> **PROBLEM STATEMENT**:
Using the records below, filter for lines that contain the string "sure" and copy them out.
○ ○ ○ ○ ○ ○ ○
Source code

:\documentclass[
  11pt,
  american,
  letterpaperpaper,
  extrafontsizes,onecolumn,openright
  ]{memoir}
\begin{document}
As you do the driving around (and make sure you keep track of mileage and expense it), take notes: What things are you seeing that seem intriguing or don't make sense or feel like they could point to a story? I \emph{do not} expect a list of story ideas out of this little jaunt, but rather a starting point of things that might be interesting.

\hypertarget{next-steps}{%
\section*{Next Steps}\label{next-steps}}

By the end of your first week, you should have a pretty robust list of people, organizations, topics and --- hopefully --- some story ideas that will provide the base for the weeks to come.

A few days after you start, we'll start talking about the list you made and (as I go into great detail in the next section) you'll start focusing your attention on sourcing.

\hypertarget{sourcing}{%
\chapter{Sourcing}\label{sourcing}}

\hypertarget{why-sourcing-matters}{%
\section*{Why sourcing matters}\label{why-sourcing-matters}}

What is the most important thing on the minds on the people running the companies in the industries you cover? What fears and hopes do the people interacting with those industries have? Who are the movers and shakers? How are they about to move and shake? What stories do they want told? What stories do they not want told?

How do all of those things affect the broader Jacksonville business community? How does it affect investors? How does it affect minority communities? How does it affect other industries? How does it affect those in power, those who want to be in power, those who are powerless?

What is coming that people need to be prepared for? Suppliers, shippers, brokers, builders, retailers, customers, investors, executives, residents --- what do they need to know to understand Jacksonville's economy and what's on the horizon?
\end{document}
○ ○ ○ ○ ○ ○ ○
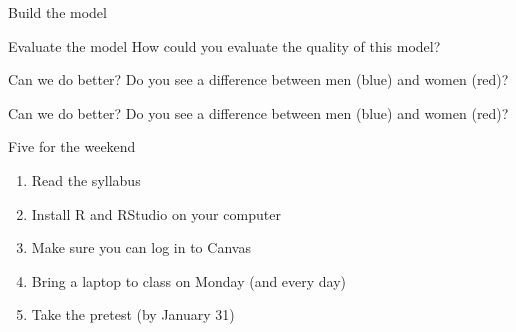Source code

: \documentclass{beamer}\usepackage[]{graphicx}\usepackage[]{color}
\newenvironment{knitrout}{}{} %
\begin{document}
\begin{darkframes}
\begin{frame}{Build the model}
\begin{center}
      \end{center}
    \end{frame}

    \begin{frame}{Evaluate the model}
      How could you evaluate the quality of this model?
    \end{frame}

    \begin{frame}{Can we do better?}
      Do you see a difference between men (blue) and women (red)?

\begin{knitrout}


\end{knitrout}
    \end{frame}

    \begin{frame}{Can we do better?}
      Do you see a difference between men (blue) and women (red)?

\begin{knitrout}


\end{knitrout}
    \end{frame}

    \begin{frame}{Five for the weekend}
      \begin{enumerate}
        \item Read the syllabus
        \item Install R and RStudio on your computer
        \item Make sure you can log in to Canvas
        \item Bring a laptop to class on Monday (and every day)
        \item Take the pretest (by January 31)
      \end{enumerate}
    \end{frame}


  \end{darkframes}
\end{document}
○ ○ ○ ○ ○ ○ ○
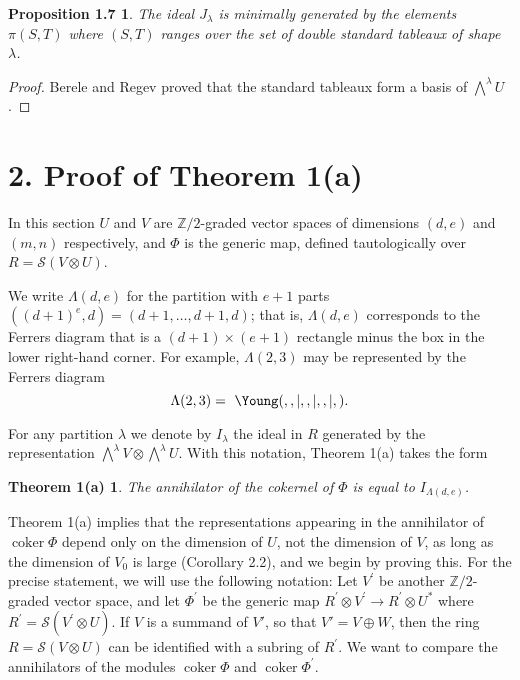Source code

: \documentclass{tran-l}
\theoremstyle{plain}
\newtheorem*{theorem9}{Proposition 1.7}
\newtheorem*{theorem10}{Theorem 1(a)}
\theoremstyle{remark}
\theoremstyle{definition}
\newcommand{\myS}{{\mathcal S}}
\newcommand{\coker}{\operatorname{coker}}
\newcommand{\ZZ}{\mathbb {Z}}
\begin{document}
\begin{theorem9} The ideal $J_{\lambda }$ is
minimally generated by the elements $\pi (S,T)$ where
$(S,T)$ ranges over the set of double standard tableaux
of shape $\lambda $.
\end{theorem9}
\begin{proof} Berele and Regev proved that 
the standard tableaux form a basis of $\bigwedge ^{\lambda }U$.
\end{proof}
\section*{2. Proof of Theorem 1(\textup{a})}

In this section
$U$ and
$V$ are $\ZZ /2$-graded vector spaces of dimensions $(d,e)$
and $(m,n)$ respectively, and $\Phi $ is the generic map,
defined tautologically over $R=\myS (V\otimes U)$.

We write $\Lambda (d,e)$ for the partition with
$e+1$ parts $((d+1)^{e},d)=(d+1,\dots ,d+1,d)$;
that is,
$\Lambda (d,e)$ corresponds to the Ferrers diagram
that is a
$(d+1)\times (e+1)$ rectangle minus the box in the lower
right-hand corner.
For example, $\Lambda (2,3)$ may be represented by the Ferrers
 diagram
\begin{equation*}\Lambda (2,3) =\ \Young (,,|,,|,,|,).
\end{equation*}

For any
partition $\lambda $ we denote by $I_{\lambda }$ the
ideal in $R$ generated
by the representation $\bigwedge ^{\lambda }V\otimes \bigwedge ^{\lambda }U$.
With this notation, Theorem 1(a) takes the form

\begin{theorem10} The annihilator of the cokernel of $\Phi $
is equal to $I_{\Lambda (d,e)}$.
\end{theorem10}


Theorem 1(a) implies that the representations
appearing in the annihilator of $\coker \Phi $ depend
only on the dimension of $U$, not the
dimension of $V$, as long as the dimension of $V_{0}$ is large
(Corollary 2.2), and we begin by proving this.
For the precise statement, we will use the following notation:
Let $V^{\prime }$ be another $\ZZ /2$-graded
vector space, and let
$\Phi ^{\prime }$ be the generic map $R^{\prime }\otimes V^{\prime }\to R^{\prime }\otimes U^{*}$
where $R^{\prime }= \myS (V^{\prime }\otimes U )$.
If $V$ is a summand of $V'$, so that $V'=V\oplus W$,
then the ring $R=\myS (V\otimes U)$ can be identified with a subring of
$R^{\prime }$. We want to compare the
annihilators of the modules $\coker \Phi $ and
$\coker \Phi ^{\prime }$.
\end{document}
○ ○ ○ ○ ○ ○ ○
> **WRITTEN REPLY**:
As you do the driving around (and make sure you keep track of mileage and expense it), take notes: What things are you seeing that seem intriguing or don't make sense or feel like they could point to a story? I \emph{do not} expect a list of story ideas out of this little jaunt, but rather a starting point of things that might be interesting.
        \item Make sure you can log in to Canvas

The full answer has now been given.